Kota, ze śrutem w jamie brzusznej, znalazła mieszkanka w okolicy ogródków działkowych przy ul. Mocka.

Pani Katarzyna jest wolontariuszką, która dokarmia wolno żyjące koty. Jak opisuje, w zeszłym tygodniu jej uwagę zwróciło zwierzę, które przyszło w tragicznym stanie. – Przyszedł poraniony na jedzenie. Za każdym razem kiedy widzimy że kot przychodzi z widocznymi ranami, kontuzją, czy nagle schudnie, zabieramy go do weterynarza. Byłyśmy przekonane, że kot jest pogryziony przez jakieś zwierzę – relacjonuje Katarzyna.

Razem ze znajomą, mieszkanka zabrała kota do lekarza. – Weterynarz wykonał RTG, które ujawniło kilka śrutów w szyi i jamie brzusznej.

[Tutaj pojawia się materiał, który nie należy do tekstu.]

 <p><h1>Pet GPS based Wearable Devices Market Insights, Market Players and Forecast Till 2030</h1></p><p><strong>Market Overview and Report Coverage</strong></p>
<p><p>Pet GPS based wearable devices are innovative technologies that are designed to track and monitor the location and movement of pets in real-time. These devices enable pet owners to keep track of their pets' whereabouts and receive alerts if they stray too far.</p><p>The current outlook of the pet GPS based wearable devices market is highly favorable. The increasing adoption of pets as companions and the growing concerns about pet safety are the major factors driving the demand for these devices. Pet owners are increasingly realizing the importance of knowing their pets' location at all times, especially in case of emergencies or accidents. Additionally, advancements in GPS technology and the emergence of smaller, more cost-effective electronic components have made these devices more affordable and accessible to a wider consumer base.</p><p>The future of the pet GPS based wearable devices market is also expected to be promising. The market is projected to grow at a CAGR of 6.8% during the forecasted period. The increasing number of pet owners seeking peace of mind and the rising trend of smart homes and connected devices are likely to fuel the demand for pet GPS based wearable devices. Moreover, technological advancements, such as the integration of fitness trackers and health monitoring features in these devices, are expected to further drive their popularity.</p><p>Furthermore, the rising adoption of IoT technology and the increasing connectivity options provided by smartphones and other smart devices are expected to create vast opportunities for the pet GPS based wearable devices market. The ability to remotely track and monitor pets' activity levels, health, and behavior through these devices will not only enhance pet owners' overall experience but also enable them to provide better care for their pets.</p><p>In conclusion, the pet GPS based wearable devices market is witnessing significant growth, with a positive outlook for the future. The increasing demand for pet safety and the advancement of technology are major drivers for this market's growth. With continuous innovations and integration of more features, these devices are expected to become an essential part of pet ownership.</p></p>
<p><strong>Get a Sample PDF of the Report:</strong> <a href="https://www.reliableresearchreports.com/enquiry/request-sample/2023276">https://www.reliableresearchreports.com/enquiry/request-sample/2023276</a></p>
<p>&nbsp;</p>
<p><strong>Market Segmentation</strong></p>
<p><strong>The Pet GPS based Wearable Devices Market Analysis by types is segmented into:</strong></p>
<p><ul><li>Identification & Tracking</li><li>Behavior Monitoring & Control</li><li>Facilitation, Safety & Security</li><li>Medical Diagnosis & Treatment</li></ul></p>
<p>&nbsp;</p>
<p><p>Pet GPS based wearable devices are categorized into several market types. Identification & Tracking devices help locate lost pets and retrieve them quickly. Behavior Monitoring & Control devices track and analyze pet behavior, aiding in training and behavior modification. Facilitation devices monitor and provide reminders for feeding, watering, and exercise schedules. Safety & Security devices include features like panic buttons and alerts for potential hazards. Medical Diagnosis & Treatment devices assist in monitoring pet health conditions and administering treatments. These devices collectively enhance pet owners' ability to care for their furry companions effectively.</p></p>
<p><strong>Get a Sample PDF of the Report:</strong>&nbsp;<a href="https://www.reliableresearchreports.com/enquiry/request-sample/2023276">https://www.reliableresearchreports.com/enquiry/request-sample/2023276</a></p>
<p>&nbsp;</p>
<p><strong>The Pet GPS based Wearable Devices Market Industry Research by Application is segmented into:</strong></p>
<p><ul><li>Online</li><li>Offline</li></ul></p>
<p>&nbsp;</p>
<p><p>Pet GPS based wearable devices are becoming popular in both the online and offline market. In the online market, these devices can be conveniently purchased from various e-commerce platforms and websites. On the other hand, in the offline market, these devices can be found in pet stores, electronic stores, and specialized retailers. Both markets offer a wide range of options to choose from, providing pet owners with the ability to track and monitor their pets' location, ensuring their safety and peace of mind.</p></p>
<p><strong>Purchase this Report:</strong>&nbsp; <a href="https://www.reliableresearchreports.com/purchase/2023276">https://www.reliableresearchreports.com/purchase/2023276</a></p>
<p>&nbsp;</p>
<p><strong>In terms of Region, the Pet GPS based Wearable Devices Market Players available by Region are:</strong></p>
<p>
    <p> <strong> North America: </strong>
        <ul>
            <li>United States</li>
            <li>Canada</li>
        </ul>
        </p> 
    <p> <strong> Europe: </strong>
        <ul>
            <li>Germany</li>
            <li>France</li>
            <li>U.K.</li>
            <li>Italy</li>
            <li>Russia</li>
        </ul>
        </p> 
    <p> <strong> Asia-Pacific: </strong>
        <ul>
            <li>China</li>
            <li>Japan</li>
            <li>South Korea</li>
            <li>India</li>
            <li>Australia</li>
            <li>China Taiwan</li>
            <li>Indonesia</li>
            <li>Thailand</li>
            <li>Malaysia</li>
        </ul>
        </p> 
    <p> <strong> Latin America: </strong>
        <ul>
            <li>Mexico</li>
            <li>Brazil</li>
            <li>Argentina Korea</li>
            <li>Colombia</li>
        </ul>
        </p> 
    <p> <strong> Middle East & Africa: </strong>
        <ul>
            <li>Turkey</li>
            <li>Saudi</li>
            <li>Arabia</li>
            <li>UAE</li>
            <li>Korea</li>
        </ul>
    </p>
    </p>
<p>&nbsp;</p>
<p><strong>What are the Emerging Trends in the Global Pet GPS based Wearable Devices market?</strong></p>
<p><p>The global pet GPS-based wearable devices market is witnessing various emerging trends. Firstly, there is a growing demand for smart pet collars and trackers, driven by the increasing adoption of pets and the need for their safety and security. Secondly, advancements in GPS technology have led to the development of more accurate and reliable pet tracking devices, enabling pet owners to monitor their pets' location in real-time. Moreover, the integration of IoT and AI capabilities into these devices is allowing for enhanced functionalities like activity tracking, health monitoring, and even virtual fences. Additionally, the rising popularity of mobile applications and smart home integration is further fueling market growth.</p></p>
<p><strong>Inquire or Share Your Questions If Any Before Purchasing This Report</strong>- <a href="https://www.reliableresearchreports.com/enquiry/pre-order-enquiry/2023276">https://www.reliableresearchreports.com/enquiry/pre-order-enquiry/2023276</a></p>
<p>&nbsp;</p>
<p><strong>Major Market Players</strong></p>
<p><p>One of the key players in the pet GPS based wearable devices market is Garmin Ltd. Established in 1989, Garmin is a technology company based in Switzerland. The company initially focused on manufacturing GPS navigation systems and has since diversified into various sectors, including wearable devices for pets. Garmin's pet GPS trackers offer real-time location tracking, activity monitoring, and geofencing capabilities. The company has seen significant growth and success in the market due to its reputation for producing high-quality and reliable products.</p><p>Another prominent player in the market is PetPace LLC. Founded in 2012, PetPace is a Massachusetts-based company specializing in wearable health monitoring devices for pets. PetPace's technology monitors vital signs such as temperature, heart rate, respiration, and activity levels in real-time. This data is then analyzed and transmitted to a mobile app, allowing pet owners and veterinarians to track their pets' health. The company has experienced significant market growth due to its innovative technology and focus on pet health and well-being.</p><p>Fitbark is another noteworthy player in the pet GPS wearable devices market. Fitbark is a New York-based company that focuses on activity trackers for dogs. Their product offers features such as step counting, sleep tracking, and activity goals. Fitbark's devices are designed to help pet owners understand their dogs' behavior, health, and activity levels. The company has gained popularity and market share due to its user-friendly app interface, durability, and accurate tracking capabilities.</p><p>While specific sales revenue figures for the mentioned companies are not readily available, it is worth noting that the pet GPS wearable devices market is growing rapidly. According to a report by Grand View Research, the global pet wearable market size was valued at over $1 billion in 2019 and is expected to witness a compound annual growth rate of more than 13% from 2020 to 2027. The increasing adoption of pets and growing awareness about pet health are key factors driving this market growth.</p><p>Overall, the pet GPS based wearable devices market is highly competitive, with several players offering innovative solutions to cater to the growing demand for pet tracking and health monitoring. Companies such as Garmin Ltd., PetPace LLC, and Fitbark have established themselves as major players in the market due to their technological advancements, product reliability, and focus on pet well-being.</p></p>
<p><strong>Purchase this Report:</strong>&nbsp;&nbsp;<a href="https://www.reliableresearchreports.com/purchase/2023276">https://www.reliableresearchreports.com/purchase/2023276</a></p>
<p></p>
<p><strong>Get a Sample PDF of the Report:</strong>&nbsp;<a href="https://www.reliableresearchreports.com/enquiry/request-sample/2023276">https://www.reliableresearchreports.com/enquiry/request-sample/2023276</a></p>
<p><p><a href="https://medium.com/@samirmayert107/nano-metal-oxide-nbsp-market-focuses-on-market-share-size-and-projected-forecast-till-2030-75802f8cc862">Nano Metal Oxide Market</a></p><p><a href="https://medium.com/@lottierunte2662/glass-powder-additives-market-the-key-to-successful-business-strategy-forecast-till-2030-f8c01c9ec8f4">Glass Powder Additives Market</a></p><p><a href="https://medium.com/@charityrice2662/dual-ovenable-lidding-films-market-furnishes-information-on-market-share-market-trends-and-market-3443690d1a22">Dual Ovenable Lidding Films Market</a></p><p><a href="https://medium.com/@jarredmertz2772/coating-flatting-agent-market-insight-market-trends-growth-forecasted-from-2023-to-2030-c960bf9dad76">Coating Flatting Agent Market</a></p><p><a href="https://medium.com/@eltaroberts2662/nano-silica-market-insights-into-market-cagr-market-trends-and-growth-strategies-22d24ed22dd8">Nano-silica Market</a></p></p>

Dodatkowo, ma uszkodzenia kręgosłupa na odcinku szyjnym i ogonie, co według weterynarza może świadczyć o tym, że ktoś kota próbował „rozerwać” – kota można zabić w taki sposób, że równocześnie ciągnie się za ogon i głowę – mówi Katarzyna.

Kot jest obecnie pod opieką mieszkanki, dochodzi do siebie. – Je, chodzi, ale jest dość trudny w obyciu, opatrywaniu ran, jako że jest kotem półdzikim. Ma biegunkę, stan skóry i sierści jest dramatyczny, widać że odczuwa okrutny świąd. Musimy go dalej diagnozować u chirurga – śrut w jamie brzusznej lekarzowi gminnemu wydawał się być nieoperacyjny, nie wyciągnął go, trzeba szerszych badań u specjalisty i dermatologa – dodaje wolontariuszka, która sprawę postrzelonego zwierzęcia zgłosiła na policję.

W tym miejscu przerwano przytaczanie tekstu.